→ Records for this exercise
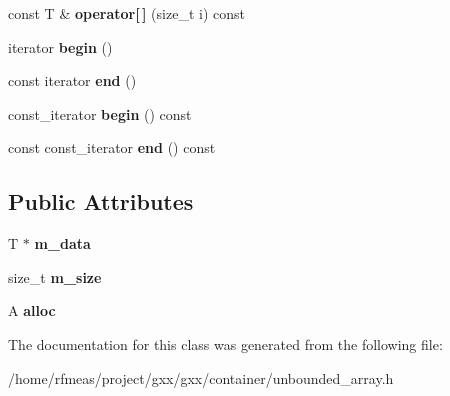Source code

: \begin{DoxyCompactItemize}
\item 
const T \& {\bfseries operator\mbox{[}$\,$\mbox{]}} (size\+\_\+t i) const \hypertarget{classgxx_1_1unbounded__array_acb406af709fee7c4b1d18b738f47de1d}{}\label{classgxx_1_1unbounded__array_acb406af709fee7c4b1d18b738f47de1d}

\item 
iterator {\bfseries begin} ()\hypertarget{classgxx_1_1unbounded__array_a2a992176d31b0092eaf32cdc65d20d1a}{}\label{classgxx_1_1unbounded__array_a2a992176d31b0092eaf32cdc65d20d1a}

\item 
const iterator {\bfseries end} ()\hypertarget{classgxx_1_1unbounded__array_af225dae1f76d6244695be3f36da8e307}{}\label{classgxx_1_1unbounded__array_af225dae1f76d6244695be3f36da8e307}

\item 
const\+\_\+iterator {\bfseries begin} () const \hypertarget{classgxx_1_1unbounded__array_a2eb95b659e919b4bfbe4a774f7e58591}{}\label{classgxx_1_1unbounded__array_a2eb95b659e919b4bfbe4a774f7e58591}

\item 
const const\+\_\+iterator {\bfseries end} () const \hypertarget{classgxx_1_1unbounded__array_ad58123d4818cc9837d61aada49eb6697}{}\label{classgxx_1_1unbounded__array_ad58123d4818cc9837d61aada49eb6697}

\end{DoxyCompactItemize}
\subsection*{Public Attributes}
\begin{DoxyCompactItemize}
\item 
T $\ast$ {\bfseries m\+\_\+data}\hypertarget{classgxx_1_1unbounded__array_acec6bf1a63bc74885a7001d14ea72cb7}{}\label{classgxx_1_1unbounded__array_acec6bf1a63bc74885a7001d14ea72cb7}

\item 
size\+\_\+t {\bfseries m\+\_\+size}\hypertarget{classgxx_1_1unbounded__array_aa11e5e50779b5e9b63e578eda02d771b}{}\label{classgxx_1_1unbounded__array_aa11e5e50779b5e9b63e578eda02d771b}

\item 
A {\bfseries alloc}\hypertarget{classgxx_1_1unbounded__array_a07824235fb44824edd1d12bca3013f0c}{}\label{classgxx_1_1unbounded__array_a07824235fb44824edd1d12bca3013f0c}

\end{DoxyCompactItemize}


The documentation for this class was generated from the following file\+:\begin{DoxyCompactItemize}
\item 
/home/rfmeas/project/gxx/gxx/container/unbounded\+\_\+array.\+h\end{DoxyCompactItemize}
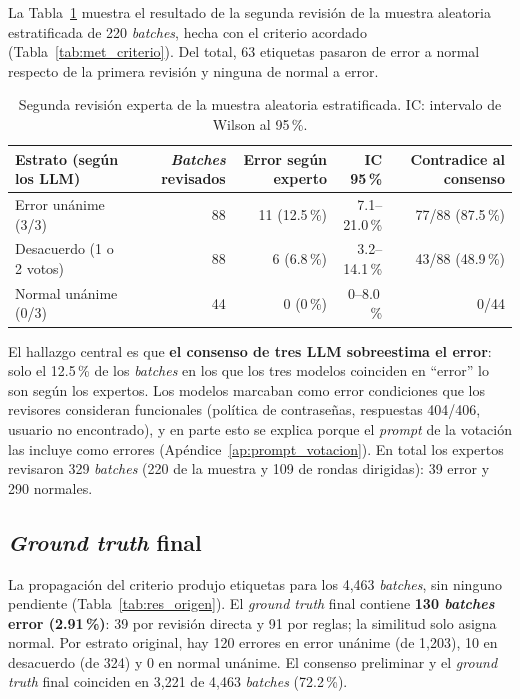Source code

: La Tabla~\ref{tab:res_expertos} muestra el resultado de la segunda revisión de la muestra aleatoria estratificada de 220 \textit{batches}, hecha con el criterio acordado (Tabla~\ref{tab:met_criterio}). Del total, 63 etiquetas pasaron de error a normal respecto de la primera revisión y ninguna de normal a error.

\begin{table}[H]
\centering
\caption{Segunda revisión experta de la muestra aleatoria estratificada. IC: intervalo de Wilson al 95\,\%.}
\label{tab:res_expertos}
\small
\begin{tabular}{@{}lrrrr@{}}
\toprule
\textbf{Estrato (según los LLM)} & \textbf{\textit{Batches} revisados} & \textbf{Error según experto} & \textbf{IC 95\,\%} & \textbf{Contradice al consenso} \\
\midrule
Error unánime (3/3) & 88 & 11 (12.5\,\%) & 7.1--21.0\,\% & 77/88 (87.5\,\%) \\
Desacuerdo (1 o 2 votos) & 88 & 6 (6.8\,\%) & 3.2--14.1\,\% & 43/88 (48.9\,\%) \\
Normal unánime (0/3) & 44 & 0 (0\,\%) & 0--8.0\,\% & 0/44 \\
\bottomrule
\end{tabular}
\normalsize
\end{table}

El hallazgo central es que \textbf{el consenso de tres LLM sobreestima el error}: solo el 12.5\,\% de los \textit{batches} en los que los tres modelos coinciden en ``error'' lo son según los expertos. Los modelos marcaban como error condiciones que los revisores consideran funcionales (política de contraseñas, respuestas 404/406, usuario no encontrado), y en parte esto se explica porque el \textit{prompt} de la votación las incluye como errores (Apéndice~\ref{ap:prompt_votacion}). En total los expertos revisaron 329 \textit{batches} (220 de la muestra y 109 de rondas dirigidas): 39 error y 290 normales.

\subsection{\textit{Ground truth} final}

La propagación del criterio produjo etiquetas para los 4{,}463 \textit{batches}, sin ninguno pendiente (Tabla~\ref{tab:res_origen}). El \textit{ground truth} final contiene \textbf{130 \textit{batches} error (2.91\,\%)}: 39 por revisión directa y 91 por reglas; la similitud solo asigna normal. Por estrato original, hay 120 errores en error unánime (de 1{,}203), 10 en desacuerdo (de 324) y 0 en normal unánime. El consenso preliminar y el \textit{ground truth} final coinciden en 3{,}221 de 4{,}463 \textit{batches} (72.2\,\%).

→ Exercise details
Copy out the material above in full and exactly, but with no pictures.

→ Response to the exercise
Source code

: \begin{DoxyCompactItemize}
\item 
const T \& {\bfseries operator\mbox{[}$\,$\mbox{]}} (size\+\_\+t i) const \hypertarget{classgxx_1_1unbounded__array_acb406af709fee7c4b1d18b738f47de1d}{}\label{classgxx_1_1unbounded__array_acb406af709fee7c4b1d18b738f47de1d}

\item 
iterator {\bfseries begin} ()\hypertarget{classgxx_1_1unbounded__array_a2a992176d31b0092eaf32cdc65d20d1a}{}\label{classgxx_1_1unbounded__array_a2a992176d31b0092eaf32cdc65d20d1a}

\item 
const iterator {\bfseries end} ()\hypertarget{classgxx_1_1unbounded__array_af225dae1f76d6244695be3f36da8e307}{}\label{classgxx_1_1unbounded__array_af225dae1f76d6244695be3f36da8e307}

\item 
const\+\_\+iterator {\bfseries begin} () const \hypertarget{classgxx_1_1unbounded__array_a2eb95b659e919b4bfbe4a774f7e58591}{}\label{classgxx_1_1unbounded__array_a2eb95b659e919b4bfbe4a774f7e58591}

\item 
const const\+\_\+iterator {\bfseries end} () const \hypertarget{classgxx_1_1unbounded__array_ad58123d4818cc9837d61aada49eb6697}{}\label{classgxx_1_1unbounded__array_ad58123d4818cc9837d61aada49eb6697}

\end{DoxyCompactItemize}
\subsection*{Public Attributes}
\begin{DoxyCompactItemize}
\item 
T $\ast$ {\bfseries m\+\_\+data}\hypertarget{classgxx_1_1unbounded__array_acec6bf1a63bc74885a7001d14ea72cb7}{}\label{classgxx_1_1unbounded__array_acec6bf1a63bc74885a7001d14ea72cb7}

\item 
size\+\_\+t {\bfseries m\+\_\+size}\hypertarget{classgxx_1_1unbounded__array_aa11e5e50779b5e9b63e578eda02d771b}{}\label{classgxx_1_1unbounded__array_aa11e5e50779b5e9b63e578eda02d771b}

\item 
A {\bfseries alloc}\hypertarget{classgxx_1_1unbounded__array_a07824235fb44824edd1d12bca3013f0c}{}\label{classgxx_1_1unbounded__array_a07824235fb44824edd1d12bca3013f0c}

\end{DoxyCompactItemize}


The documentation for this class was generated from the following file\+:\begin{DoxyCompactItemize}
\item 
/home/rfmeas/project/gxx/gxx/container/unbounded\+\_\+array.\+h\end{DoxyCompactItemize}
Source code

: La Tabla~\ref{tab:res_expertos} muestra el resultado de la segunda revisión de la muestra aleatoria estratificada de 220 \textit{batches}, hecha con el criterio acordado (Tabla~\ref{tab:met_criterio}). Del total, 63 etiquetas pasaron de error a normal respecto de la primera revisión y ninguna de normal a error.

\begin{table}[H]
\centering
\caption{Segunda revisión experta de la muestra aleatoria estratificada. IC: intervalo de Wilson al 95\,\%.}
\label{tab:res_expertos}
\small
\begin{tabular}{@{}lrrrr@{}}
\toprule
\textbf{Estrato (según los LLM)} & \textbf{\textit{Batches} revisados} & \textbf{Error según experto} & \textbf{IC 95\,\%} & \textbf{Contradice al consenso} \\
\midrule
Error unánime (3/3) & 88 & 11 (12.5\,\%) & 7.1--21.0\,\% & 77/88 (87.5\,\%) \\
Desacuerdo (1 o 2 votos) & 88 & 6 (6.8\,\%) & 3.2--14.1\,\% & 43/88 (48.9\,\%) \\
Normal unánime (0/3) & 44 & 0 (0\,\%) & 0--8.0\,\% & 0/44 \\
\bottomrule
\end{tabular}
\normalsize
\end{table}

El hallazgo central es que \textbf{el consenso de tres LLM sobreestima el error}: solo el 12.5\,\% de los \textit{batches} en los que los tres modelos coinciden en ``error'' lo son según los expertos. Los modelos marcaban como error condiciones que los revisores consideran funcionales (política de contraseñas, respuestas 404/406, usuario no encontrado), y en parte esto se explica porque el \textit{prompt} de la votación las incluye como errores (Apéndice~\ref{ap:prompt_votacion}). En total los expertos revisaron 329 \textit{batches} (220 de la muestra y 109 de rondas dirigidas): 39 error y 290 normales.

\subsection{\textit{Ground truth} final}

La propagación del criterio produjo etiquetas para los 4{,}463 \textit{batches}, sin ninguno pendiente (Tabla~\ref{tab:res_origen}). El \textit{ground truth} final contiene \textbf{130 \textit{batches} error (2.91\,\%)}: 39 por revisión directa y 91 por reglas; la similitud solo asigna normal. Por estrato original, hay 120 errores en error unánime (de 1{,}203), 10 en desacuerdo (de 324) y 0 en normal unánime. El consenso preliminar y el \textit{ground truth} final coinciden en 3{,}221 de 4{,}463 \textit{batches} (72.2\,\%).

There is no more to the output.